Resumable jobs

Resumable jobs break a worker into discrete steps so that if a job fails partway through, the next attempt can skip already-completed steps and pick up where it left off. This is useful for long-running or resource-intensive jobs with multiple stages, where re-running everything from scratch on each retry would be wasteful or cause unwanted side effects.

Basic steps with `ResumableStep`

ResumableStep wraps a named unit of work. On the first attempt, all steps run in order. If a step returns an error, River records the last successfully completed step in the job's metadata. On the next attempt, all steps up to and including the recorded step are skipped, and execution resumes at the next one.

type DataPipelineArgs struct {
    SourceURL string `json:"source_url"`
}

func (DataPipelineArgs) Kind() string { return "data_pipeline" }

type DataPipelineWorker struct {
    river.WorkerDefaults[DataPipelineArgs]
}

func (w *DataPipelineWorker) Work(ctx context.Context, job *river.Job[DataPipelineArgs]) error {
    river.ResumableStep(ctx, "download", nil, func(ctx context.Context) error {
        return downloadData(ctx, job.Args.SourceURL)
    })

    // If River was forced to stop between download and transform or midway into
    // transform, the next run of this job skips "download" and picks up here.
    river.ResumableStep(ctx, "transform", nil, func(ctx context.Context) error {
        return transformData(ctx)
    })

    river.ResumableStep(ctx, "load", nil, func(ctx context.Context) error {
        return loadData(ctx)
    })

    return nil
}

If transform returns an error, download is recorded as completed. On the next attempt, download is skipped and execution begins at transform.

Step names must be unique within a worker. Code outside of steps still runs on every attempt, so generally speaking, all executable logic should be placed inside steps.

See the ResumableStep example for complete code.

Cursor steps with `ResumableStepCursor`

ResumableStepCursor is a variant of ResumableStep that receives a cursor value from a previous attempt. This lets a step that processes items in a loop (and where each iteration of the loop is expensive enough to merit being skipped) resume from the last successfully processed item rather than starting over.

The cursor type is user-defined and can be any JSON-serializable value — a simple integer in its most basic form, or a struct with named fields for clarity or multiple cursors to handle nested loops.

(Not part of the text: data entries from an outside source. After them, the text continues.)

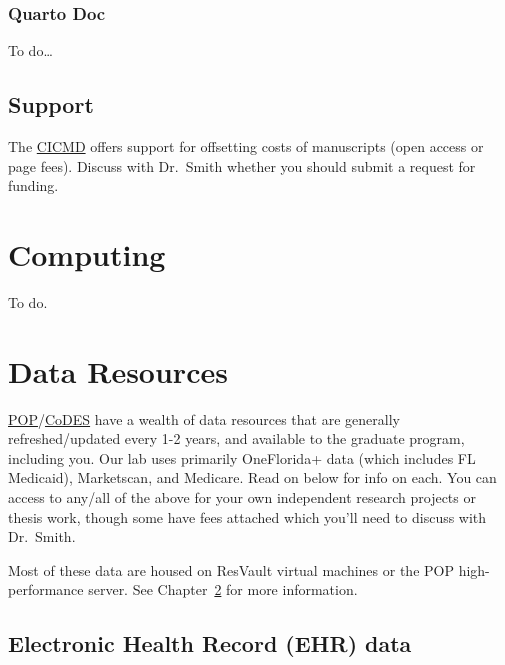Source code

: \documentclass[
  letterpaper,
  DIV=11,
  numbers=noendperiod]{scrreprt}
\begin{document}
\hypertarget{quarto-doc}{%
\subsection{Quarto Doc}\label{quarto-doc}}

To do\ldots{}

\hypertarget{support}{%
\section{Support}\label{support}}

The \href{https://cicmd.center.ufl.edu/}{CICMD} offers support for
offsetting costs of manuscripts (open access or page fees). Discuss with
Dr.~Smith whether you should submit a request for funding.


\hypertarget{sec-computing}{%
\chapter{Computing}\label{sec-computing}}

To do.


\hypertarget{sec-data}{%
\chapter{Data Resources}\label{sec-data}}

\href{https://pop.pharmacy.ufl.edu/}{POP}/\href{https://codes.pharmacy.ufl.edu/}{CoDES}
have a wealth of data resources that are generally refreshed/updated
every 1-2 years, and available to the graduate program, including you.
Our lab uses primarily OneFlorida+ data (which includes FL Medicaid),
Marketscan, and Medicare. Read on below for info on each. You can access
to any/all of the above for your own independent research projects or
thesis work, though some have fees attached which you'll need to discuss
with Dr.~Smith.

Most of these data are housed on ResVault virtual machines or the POP
high-performance server. See Chapter~\ref{sec-computing} for more
information.

\hypertarget{electronic-health-record-ehr-data}{%
\section{Electronic Health Record (EHR)
data}\label{electronic-health-record-ehr-data}}
\end{document}

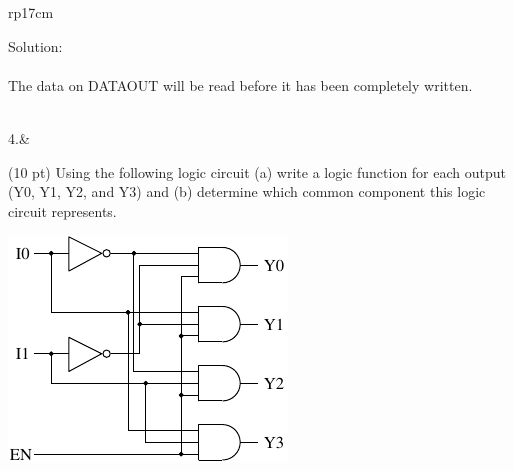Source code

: \documentclass{article}
\begin{document}
\begin{longtable}[l]{rp{17cm}}
\begin{minipage}[t]{\linewidth}
Solution: \\ \\
The data on DATAOUT will be read before it has been completely written.
\end{minipage}\\
\medskip
4.&\begin{minipage}[t]{\linewidth}(10 pt) Using the following logic circuit (a) write a logic function for each output (Y0, Y1, Y2, and Y3) and (b) determine which common component this logic circuit represents.\\
\begin{center}
  \includegraphics{../Decoders/Assessments/2to4BinaryDecoderLogic} \\
\end{center}


\end{minipage}
\end{longtable}
\end{document}
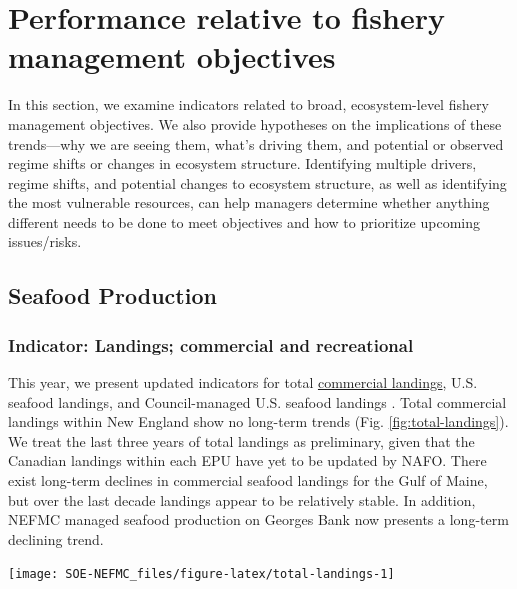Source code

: \documentclass[
  10pt,
]{article}
\let\origfigure\figure
\let\endorigfigure\endfigure
\renewenvironment{figure}[1][2] {
    \expandafter\origfigure\expandafter[H]
} {
    \endorigfigure
}
\begin{document}
\hypertarget{performance-relative-to-fishery-management-objectives}{%
\section{Performance relative to fishery management objectives}\label{performance-relative-to-fishery-management-objectives}}

In this section, we examine indicators related to broad, ecosystem-level fishery management objectives. We also provide hypotheses on the implications of these trends---why we are seeing them, what's driving them, and potential or observed regime shifts or changes in ecosystem structure. Identifying multiple drivers, regime shifts, and potential changes to ecosystem structure, as well as identifying the most vulnerable resources, can help managers determine whether anything different needs to be done to meet objectives and how to prioritize upcoming issues/risks.

\hypertarget{seafood-production}{%
\subsection{Seafood Production}\label{seafood-production}}

\hypertarget{indicator-landings-commercial-and-recreational}{%
\subsubsection{Indicator: Landings; commercial and recreational}\label{indicator-landings-commercial-and-recreational}}

This year, we present updated indicators for total \href{https://noaa-edab.github.io/catalog/commercial-landings-and-revenue.html}{commercial landings}, U.S. seafood landings, and Council-managed U.S. seafood landings . Total commercial landings within New England show no long-term trends (Fig. \ref{fig:total-landings}). We treat the last three years of total landings as preliminary, given that the Canadian landings within each EPU have yet to be updated by NAFO. There exist long-term declines in commercial seafood landings for the Gulf of Maine, but over the last decade landings appear to be relatively stable. In addition, NEFMC managed seafood production on Georges Bank now presents a long-term declining trend.

\begin{figure}

{\centering \texttt{[image: SOE-NEFMC\_files/figure-latex/total-landings-1]} 

}

\caption{Total commercial landings (black), total U.S. seafood landings (blue), and New England managed U.S. seafood landings (red) for Georges Bank (GB) and the Gulf of Maine (GOM). Open circles represent years that are lacking NAFO (foreign) data.}\label{fig:total-landings}
\end{figure}
\end{document}

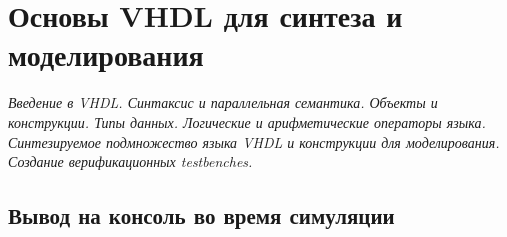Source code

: \chapter{Основы VHDL для синтеза и моделирования}

\emph{Введение в VHDL. Синтаксис и параллельная семантика. Объекты и конструкции. Типы данных. Логические и арифметические операторы языка. Синтезируемое подмножество языка VHDL и конструкции для моделирования. Создание верификационных testbenches.}

\section{Вывод на консоль во время симуляции}
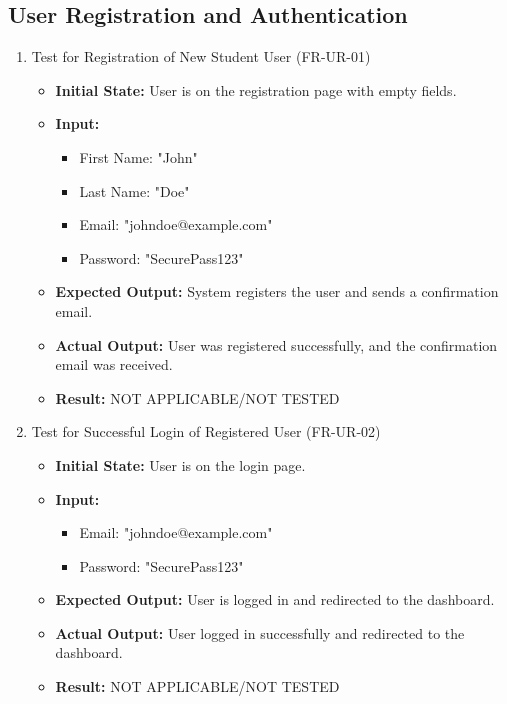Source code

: \documentclass[12pt, titlepage]{article}
\begin{document}
\subsection{User Registration and Authentication}
\begin{enumerate}
    \item Test for Registration of New Student User (FR-UR-01)
    \begin{itemize}
        \item \textbf{Initial State:} User is on the registration page with empty fields.
        \item \textbf{Input:}
        \begin{itemize}
            \item First Name: "John"
            \item Last Name: "Doe"
            \item Email: "johndoe@example.com"
            \item Password: "SecurePass123"
        \end{itemize}
        \item \textbf{Expected Output:} System registers the user and sends a confirmation email.
        \item \textbf{Actual Output:} User was registered successfully, and the confirmation email was received.
        \item \textbf{Result:} NOT APPLICABLE/NOT TESTED
    \end{itemize}
    
    \item Test for Successful Login of Registered User (FR-UR-02)
    \begin{itemize}
        \item \textbf{Initial State:} User is on the login page.
        \item \textbf{Input:}
        \begin{itemize}
            \item Email: "johndoe@example.com"
            \item Password: "SecurePass123"
        \end{itemize}
        \item \textbf{Expected Output:} User is logged in and redirected to the dashboard.
        \item \textbf{Actual Output:}  User logged in successfully and redirected to the dashboard.
        \item \textbf{Result:} NOT APPLICABLE/NOT TESTED
    \end{itemize}
    

\end{enumerate}
\end{document}
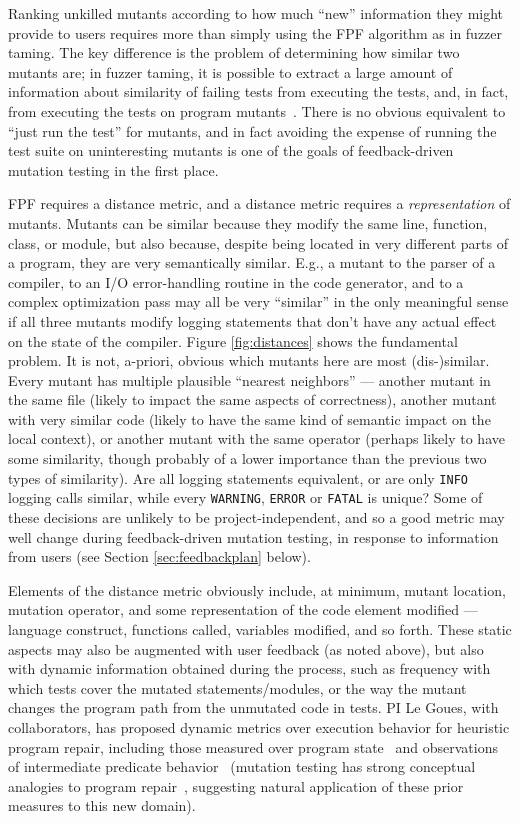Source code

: Ranking unkilled mutants according to how much ``new'' information they might
provide to users requires more than simply using the FPF algorithm as
in fuzzer taming.  The key difference is the problem of determining
how similar two mutants are; in fuzzer taming, it is possible to
extract a large amount of information about similarity of failing
tests from executing the tests, and, in fact, from executing the tests
on program mutants~\cite{PLDI13,distMut}.  There is no obvious
equivalent to
``just run the test'' for mutants, and in fact avoiding the expense of running
the test suite on uninteresting mutants is one of the goals of
feedback-driven mutation testing in the first place.

FPF requires a distance metric, and a distance metric requires a
\emph{representation} of mutants.  Mutants can be similar because they
modify the same line, function, class, or module, but also because,
despite being located in very different parts of a program, they are
very semantically similar.  E.g., a mutant to the parser of a compiler, to
an I/O error-handling routine in the code generator, and to a complex
optimization pass may all be very ``similar'' in the only meaningful
sense if all three mutants modify logging statements that don't have
any actual effect on the state of the compiler.  Figure
\ref{fig:distances} shows the fundamental problem.  It is not,
a-priori, obvious which mutants here are most (dis-)similar.  Every
mutant has multiple plausible ``nearest neighbors'' --- another mutant
in the same file (likely to impact the same aspects of correctness),
another mutant with very similar code (likely to have the same kind of
semantic impact on the local context), or another mutant with the same operator (perhaps
likely to have some similarity, though probably of a lower importance
than the previous two types of similarity).  Are all logging statements
equivalent, or are only {\tt INFO} logging calls similar, while every
{\tt WARNING}, {\tt ERROR} or {\tt FATAL} is unique?  Some of these
decisions are unlikely to be project-independent, and so a good metric
may well change during feedback-driven mutation testing, in response
to information from users (see Section \ref{sec:feedbackplan} below).

Elements of the
distance metric obviously include, at minimum, mutant location, mutation operator, and
some representation of the code element modified --- language
construct, functions called, variables modified, and so forth.  These
static aspects may also be augmented with user feedback (as noted
above), but also with dynamic information obtained during the process,
such as frequency with which tests cover the mutated
statements/modules, or the way the mutant changes the
program path from the unmutated code in tests.  PI Le Goues, with collaborators,
has proposed dynamic metrics over execution behavior for heuristic program repair,
including those measured over program state~\cite{desouza-gecco18,oliveira-ese18} and
observations of intermediate predicate behavior~\cite{Ding2019} (mutation testing
has strong conceptual analogies to program repair~\cite{Weimer2013}, suggesting
natural application of these prior measures to this new domain).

type BatchProcessArgs struct {
    IDs []int `json:"ids"`
}

func (BatchProcessArgs) Kind() string { return "batch_process" }

type BatchCursor struct {
    LastProcessedID int `json:"last_processed_id"`
}

type BatchProcessWorker struct {
    river.WorkerDefaults[BatchProcessArgs]
}

func (w *BatchProcessWorker) Work(ctx context.Context, job *river.Job[BatchProcessArgs]) error {
    river.ResumableStepCursor(ctx, "process_ids", nil, func(ctx context.Context, cursor BatchCursor) error {
        for _, id := range job.Args.IDs {
            // Skip IDs that were already processed on a previous attempt.
            if id <= cursor.LastProcessedID {
                continue
            }

            if err := processID(ctx, id); err != nil {
                return err
            }

            // Record progress after each item so the next attempt can
            // resume after it.
            if err := river.ResumableSetCursor(ctx, BatchCursor{
                LastProcessedID: id,
            }); err != nil {
                return err
            }
        }

        return nil
    })

    return nil
}

On the first attempt, the cursor is the zero value of the cursor type. ResumableSetCursor records a checkpoint as progress is made. If the job fails, the cursor is saved in job metadata and passed to the step on the next attempt.

Steps and cursor steps can be freely mixed in the same worker. Steps are skipped or re-executed according to the same rules: completed steps are skipped, and a cursor step with saved cursor data is re-executed with that cursor.

See the ResumableStepCursor example for complete code.

Nested loops

The cursor type is user-defined, so it can track progress across multiple levels of iteration. For a nested loop, define a struct with a field for each level:

type NestedCursor struct {
    LastProcessedID    int `json:"last_processed_id"`
    LastProcessedSubID int `json:"last_processed_sub_id"`
}

func (w *NestedWorker) Work(ctx context.Context, job *river.Job[NestedArgs]) error {
    river.ResumableStepCursor(ctx, "process_ids", nil, func(ctx context.Context, cursor NestedCursor) error {
        for _, id := range job.Args.IDs {
            if id <= cursor.LastProcessedID {
                continue
            }

            for _, subID := range job.Args.SubIDs[id] {
                if id == cursor.LastProcessedID && subID <= cursor.LastProcessedSubID {
                    continue
                }

                if err := processSubID(ctx, id, subID); err != nil {
                    return err
                }

                if err := river.ResumableSetCursor(ctx, NestedCursor{
                    LastProcessedID:    id,
                    LastProcessedSubID: subID,
                }); err != nil {
                    return err
                }
            }
        }

        return nil
    })

    return nil
}

On resume, the outer loop skips fully completed IDs and the inner loop skips sub-IDs already processed within the current ID. Each call to ResumableSetCursor records both levels so no work is repeated.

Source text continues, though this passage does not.